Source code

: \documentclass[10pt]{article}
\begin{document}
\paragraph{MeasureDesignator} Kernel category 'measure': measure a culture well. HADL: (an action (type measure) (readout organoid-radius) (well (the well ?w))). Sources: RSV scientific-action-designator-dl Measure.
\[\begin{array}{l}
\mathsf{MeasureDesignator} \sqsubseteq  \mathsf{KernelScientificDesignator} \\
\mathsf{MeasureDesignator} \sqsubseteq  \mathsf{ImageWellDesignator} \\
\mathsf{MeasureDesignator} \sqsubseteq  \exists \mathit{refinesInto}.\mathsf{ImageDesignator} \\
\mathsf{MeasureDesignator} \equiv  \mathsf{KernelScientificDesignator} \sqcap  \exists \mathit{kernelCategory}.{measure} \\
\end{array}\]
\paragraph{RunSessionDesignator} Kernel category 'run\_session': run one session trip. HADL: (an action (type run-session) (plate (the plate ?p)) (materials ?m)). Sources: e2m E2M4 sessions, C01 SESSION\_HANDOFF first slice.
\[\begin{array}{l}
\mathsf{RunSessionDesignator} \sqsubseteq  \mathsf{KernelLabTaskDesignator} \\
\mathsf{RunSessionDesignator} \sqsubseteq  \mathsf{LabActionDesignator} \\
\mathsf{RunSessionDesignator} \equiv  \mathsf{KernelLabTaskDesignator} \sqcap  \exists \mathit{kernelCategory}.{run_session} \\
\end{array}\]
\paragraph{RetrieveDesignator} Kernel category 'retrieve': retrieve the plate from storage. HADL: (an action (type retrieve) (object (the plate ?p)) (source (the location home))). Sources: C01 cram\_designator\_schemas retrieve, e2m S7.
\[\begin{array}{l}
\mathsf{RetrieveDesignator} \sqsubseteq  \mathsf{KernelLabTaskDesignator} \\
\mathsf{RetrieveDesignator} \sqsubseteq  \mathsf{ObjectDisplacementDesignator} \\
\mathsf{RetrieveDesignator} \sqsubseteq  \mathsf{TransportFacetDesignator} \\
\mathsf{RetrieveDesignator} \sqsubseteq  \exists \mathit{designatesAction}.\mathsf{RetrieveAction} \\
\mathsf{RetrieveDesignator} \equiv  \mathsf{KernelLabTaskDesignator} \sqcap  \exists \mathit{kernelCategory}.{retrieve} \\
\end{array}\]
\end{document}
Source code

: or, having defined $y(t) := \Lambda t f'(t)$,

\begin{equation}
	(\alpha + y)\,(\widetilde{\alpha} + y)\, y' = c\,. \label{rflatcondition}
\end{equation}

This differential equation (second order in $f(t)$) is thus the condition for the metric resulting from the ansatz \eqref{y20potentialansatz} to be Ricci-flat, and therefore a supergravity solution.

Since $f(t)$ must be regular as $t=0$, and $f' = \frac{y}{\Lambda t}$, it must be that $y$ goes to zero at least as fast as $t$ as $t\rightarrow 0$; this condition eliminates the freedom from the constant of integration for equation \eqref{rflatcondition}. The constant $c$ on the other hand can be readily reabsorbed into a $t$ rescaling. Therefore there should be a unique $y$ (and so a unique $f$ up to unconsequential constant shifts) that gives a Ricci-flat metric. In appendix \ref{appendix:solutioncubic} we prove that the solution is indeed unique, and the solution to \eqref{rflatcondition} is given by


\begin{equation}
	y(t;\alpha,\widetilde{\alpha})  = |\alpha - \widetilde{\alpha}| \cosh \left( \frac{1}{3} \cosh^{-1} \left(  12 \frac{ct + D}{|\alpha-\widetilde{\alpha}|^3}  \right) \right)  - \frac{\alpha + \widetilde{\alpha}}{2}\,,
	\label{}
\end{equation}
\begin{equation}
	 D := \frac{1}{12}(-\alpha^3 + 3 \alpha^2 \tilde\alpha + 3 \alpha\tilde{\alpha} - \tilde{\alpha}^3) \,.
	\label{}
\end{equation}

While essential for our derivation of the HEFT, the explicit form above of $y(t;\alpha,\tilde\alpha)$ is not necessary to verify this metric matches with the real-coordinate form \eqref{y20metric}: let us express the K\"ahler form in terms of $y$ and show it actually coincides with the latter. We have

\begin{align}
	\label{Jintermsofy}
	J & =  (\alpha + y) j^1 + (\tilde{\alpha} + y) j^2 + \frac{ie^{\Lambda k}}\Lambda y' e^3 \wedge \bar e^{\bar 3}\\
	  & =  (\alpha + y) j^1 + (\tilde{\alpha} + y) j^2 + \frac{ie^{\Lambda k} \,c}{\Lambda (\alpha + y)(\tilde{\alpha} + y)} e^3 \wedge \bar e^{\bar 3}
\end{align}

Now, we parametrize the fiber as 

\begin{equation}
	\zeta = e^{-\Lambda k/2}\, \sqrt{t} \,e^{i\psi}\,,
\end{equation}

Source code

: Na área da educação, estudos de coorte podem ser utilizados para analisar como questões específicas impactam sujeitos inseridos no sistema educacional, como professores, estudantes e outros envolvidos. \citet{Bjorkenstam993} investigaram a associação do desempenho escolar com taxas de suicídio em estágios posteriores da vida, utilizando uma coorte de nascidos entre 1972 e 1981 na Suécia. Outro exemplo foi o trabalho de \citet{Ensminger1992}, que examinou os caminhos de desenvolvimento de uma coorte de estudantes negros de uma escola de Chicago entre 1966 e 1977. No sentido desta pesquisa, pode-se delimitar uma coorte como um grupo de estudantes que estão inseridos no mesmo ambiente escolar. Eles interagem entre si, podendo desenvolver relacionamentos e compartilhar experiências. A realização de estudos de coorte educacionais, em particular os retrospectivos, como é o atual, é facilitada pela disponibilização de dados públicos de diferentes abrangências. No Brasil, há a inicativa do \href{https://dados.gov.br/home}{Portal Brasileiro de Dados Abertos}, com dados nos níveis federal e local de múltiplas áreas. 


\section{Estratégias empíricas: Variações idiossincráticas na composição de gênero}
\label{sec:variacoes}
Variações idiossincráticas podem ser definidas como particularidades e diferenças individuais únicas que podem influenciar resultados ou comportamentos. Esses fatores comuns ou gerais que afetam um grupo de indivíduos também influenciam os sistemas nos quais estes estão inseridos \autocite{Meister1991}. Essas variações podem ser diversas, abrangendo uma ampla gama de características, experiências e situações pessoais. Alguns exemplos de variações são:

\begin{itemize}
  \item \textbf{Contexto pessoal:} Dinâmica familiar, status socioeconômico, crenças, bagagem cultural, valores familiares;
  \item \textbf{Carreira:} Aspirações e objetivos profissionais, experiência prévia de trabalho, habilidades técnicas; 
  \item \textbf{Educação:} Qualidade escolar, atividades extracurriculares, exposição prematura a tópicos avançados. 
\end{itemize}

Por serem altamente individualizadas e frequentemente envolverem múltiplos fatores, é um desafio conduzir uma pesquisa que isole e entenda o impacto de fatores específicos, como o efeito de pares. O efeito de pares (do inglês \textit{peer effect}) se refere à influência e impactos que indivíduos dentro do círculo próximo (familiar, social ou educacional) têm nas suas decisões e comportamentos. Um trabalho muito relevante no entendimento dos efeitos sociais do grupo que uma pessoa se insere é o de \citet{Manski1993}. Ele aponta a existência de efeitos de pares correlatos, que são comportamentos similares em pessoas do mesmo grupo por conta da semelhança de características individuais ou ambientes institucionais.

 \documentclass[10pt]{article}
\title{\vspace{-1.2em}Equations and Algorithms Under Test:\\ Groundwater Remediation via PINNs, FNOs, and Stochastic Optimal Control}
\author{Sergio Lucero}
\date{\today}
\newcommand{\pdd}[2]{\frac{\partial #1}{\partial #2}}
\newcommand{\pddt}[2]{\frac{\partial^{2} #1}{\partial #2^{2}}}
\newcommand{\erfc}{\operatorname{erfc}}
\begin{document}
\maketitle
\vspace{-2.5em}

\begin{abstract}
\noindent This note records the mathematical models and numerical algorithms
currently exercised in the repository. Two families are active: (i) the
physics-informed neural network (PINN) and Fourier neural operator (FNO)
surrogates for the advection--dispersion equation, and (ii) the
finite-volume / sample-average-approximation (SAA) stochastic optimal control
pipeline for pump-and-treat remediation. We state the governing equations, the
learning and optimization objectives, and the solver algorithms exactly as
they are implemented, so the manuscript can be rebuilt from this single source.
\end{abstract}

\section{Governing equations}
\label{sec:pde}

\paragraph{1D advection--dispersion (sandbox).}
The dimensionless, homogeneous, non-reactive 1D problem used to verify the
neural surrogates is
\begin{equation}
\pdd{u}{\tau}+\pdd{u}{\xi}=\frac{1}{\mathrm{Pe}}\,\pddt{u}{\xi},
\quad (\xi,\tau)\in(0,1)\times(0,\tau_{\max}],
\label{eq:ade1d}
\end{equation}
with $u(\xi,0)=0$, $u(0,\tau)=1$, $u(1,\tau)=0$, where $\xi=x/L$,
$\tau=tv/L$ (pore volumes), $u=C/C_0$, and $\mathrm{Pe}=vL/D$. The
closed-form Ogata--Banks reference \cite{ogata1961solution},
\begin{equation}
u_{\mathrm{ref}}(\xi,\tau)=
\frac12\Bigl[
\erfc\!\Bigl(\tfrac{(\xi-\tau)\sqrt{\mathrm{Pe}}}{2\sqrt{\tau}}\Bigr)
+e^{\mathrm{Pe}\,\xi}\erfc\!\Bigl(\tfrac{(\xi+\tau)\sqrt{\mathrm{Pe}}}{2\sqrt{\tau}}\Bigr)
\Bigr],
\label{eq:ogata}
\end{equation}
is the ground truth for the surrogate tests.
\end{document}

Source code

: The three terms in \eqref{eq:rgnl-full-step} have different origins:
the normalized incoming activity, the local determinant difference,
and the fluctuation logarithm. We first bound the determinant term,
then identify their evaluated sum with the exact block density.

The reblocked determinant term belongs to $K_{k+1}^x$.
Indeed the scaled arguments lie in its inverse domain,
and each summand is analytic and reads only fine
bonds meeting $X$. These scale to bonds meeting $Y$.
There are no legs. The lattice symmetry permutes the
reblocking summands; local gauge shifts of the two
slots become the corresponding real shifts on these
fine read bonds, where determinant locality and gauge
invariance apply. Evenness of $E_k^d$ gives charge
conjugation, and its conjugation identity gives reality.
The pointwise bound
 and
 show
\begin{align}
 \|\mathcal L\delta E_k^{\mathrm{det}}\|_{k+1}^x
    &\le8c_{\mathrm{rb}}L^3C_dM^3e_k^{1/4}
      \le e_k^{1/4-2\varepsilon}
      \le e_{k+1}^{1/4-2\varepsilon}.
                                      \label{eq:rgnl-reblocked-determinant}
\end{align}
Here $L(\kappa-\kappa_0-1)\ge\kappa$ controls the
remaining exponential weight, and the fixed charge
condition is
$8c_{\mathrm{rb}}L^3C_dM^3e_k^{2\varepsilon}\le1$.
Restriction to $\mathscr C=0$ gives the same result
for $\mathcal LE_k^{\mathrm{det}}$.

※

#### Task statement
Search the material above for the word "plate", then copy each line that holds it.

#### Response area
\paragraph{RunSessionDesignator} Kernel category 'run\_session': run one session trip. HADL: (an action (type run-session) (plate (the plate ?p)) (materials ?m)). Sources: e2m E2M4 sessions, C01 SESSION\_HANDOFF first slice.
\paragraph{RetrieveDesignator} Kernel category 'retrieve': retrieve the plate from storage. HADL: (an action (type retrieve) (object (the plate ?p)) (source (the location home))). Sources: C01 cram\_designator\_schemas retrieve, e2m S7.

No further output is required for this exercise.